Cookie Monster: Kyle Busch completes weekend sweep at Texas Motor Speedway

Kyle Busch celebrates after winning the NASCAR Sprint Cup Series Duck Commander 500 at Texas Motor Speedway on April 9, 2016 in Fort Worth, Texas.
Kyle Busch celebrates after winning the NASCAR Sprint Cup Series Duck Commander 500 at Texas Motor Speedway on April 9, 2016 in Fort Worth, Texas.
Kyle Busch celebrates after winning the NASCAR Sprint Cup Series Duck Commander 500 at Texas Motor Speedway on April 10, 2016 in Fort Worth, Texas.

Kyle Busch needs a cookie. For the second week in a row the reigning NASCAR Sprint Cup champion swept the weekends races.
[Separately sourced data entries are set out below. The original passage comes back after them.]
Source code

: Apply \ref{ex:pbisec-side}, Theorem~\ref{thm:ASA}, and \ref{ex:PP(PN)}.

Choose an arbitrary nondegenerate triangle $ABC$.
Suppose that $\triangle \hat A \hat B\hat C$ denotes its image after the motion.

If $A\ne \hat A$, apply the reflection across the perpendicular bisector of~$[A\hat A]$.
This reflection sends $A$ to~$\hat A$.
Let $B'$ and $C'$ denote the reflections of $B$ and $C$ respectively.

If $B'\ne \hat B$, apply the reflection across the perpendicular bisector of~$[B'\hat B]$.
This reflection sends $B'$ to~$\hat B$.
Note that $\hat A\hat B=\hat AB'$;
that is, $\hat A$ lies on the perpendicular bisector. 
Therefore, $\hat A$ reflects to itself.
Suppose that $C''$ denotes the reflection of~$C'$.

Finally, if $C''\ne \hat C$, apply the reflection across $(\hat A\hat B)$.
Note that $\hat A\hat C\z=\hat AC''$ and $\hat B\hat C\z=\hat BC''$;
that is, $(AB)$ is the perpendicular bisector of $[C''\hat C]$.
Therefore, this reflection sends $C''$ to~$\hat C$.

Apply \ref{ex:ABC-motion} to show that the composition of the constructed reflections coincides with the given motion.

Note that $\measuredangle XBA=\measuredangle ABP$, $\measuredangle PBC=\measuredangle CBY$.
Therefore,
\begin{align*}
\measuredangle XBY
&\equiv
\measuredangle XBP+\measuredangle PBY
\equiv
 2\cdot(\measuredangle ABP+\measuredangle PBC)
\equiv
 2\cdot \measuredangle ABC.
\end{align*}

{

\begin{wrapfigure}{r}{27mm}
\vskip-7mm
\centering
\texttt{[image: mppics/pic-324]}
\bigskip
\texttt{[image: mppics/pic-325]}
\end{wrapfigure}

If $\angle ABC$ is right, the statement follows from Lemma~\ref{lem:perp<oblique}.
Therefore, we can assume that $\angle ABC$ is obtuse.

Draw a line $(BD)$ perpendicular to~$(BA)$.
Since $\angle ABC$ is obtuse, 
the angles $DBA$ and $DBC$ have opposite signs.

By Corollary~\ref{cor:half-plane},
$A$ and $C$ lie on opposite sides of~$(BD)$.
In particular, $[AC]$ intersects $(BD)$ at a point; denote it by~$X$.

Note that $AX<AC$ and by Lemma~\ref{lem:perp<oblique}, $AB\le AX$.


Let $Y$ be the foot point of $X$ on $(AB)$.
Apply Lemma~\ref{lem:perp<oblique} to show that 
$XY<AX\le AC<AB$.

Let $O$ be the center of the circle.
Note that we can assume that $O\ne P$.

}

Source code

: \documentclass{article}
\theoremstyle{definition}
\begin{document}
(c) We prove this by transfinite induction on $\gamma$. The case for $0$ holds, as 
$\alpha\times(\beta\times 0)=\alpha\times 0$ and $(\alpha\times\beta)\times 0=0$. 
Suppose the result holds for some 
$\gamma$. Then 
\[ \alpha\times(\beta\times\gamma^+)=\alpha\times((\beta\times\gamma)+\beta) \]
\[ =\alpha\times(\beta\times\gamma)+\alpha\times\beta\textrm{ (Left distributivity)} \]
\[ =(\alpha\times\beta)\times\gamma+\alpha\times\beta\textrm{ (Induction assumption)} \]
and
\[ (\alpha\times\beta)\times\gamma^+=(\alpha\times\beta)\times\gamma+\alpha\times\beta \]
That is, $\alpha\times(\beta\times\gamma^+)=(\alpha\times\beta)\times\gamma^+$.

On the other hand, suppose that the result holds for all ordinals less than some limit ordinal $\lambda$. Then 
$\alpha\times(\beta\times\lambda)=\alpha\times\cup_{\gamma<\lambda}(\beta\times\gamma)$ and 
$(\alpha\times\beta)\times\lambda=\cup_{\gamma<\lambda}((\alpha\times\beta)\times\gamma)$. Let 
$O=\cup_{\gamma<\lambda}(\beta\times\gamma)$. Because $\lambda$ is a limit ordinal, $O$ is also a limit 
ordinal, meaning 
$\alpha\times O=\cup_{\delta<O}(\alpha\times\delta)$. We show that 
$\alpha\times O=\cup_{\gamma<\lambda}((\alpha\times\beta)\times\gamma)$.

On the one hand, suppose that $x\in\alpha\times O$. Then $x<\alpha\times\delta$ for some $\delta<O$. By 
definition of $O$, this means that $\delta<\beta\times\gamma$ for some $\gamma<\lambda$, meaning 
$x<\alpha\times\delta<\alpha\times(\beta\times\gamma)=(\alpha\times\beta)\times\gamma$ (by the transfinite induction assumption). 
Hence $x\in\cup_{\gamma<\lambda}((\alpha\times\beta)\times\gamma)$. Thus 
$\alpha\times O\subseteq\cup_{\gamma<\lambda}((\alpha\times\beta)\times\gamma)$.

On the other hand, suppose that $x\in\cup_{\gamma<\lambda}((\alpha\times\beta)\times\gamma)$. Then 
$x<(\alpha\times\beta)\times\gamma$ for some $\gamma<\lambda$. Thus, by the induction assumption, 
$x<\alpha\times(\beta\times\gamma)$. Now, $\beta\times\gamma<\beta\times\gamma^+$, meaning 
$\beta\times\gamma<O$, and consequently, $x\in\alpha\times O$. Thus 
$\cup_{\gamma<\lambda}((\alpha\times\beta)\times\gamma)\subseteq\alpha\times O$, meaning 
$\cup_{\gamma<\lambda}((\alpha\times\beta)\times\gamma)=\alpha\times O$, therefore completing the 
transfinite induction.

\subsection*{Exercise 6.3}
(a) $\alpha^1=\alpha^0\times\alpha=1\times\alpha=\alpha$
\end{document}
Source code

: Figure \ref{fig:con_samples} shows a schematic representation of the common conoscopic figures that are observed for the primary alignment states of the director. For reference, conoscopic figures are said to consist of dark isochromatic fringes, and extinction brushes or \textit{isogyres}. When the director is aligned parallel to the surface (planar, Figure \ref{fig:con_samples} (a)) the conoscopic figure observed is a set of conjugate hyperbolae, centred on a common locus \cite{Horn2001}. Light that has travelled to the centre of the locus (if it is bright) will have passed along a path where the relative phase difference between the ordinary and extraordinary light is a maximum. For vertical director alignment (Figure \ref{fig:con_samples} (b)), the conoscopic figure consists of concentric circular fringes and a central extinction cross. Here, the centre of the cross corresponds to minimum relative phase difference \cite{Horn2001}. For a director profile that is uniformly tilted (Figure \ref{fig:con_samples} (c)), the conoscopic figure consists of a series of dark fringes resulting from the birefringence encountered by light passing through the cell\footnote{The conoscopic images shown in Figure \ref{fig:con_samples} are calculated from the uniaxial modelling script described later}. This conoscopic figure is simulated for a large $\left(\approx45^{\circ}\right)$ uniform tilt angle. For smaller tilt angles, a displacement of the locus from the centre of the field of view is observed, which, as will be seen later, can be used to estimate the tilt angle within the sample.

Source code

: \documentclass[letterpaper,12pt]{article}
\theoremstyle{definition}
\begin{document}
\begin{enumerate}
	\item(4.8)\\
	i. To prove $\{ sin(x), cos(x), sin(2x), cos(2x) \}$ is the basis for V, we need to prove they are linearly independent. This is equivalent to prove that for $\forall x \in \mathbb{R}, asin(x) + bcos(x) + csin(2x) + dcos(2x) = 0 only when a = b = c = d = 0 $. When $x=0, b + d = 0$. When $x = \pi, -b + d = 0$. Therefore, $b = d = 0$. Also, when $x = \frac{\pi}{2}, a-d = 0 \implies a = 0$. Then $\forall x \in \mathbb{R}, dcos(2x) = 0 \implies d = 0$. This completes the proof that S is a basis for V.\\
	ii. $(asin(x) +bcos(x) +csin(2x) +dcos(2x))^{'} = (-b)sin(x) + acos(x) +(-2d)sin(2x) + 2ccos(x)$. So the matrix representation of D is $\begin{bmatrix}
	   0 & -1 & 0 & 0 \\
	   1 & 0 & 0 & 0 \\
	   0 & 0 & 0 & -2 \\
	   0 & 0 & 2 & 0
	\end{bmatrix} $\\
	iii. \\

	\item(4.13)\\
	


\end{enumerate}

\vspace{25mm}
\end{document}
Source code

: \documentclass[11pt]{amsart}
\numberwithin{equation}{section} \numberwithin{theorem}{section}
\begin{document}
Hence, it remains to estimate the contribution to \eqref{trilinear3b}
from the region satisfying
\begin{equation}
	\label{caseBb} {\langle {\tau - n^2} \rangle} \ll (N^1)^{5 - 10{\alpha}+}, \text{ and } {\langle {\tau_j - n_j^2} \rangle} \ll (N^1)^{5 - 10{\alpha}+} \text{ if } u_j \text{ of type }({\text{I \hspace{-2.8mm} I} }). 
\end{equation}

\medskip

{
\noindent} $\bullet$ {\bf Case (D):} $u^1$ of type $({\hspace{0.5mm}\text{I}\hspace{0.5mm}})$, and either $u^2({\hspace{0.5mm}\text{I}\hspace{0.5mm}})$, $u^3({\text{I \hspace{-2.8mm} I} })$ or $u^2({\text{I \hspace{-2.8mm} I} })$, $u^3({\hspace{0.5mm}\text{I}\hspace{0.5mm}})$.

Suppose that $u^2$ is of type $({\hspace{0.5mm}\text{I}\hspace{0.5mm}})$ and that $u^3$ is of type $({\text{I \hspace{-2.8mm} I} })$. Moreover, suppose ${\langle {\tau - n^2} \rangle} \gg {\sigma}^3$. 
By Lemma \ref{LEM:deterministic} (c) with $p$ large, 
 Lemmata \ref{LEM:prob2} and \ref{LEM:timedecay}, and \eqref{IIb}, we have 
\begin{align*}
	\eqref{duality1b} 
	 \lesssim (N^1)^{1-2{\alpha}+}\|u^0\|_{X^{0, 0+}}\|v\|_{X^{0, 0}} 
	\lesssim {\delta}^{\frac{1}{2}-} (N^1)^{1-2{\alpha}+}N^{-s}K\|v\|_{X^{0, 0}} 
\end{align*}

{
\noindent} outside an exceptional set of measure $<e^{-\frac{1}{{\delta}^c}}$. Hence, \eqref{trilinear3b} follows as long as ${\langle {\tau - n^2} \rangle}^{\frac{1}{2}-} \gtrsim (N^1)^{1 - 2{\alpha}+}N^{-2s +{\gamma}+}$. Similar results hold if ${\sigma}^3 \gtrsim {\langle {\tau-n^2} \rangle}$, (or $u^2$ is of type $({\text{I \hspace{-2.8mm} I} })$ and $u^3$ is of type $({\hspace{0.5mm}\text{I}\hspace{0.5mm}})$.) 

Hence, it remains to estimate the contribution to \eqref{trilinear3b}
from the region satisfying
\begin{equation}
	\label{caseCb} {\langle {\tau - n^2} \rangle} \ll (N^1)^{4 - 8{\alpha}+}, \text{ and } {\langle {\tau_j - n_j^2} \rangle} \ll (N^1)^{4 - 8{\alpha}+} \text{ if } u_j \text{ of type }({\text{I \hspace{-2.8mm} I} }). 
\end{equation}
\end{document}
Busch took the lead with 33 laps to go at Texas Motor Speedway early Sunday morning to win the NASCAR Sprint Cup Duck Commander 500.  The win came a day after his victory Friday night in the Xfinity race and a week after he won both the Sprint Cup and Camping World Truck Series races at Martinsville Speedway.

“It’s pretty darn good, I’ll tell you that,” Busch said. “I’ve got a great wife, a great son and I’m having a blast, living the dream with Adam Stevens (crew chief) and these guys, and Joe (Gibbs, JGR owner) and JD (Gibbs, JGR co-chairman), thinking about you guys back at home and of course Coy (Gibbs, JGR COO) is here with us. Everybody back at the shop has been building great race cars, they’ve been doing a great job for us. The crew chiefs here have been really working together, gelling together and putting everything together. It’s just fun, right now it’s all clicking and going together.”

After his win Friday night, Busch joked that he deserved a cookie and Sunday morning he certainly earned one.  Martin Truex Jr. dominated the race, which started two hours late thanks to rain and ended early Sunday morning on the east coast.  Truex led a race high 141 of the 334 laps but a decision to stay out late in the going while most of the leaders behind him pitted doomed Truex who wasn’t able to keep up with older tires and finished a disappointing sixth.

“It was Cole (Pearn, crew chief) who called me in at the last second,” Truex said.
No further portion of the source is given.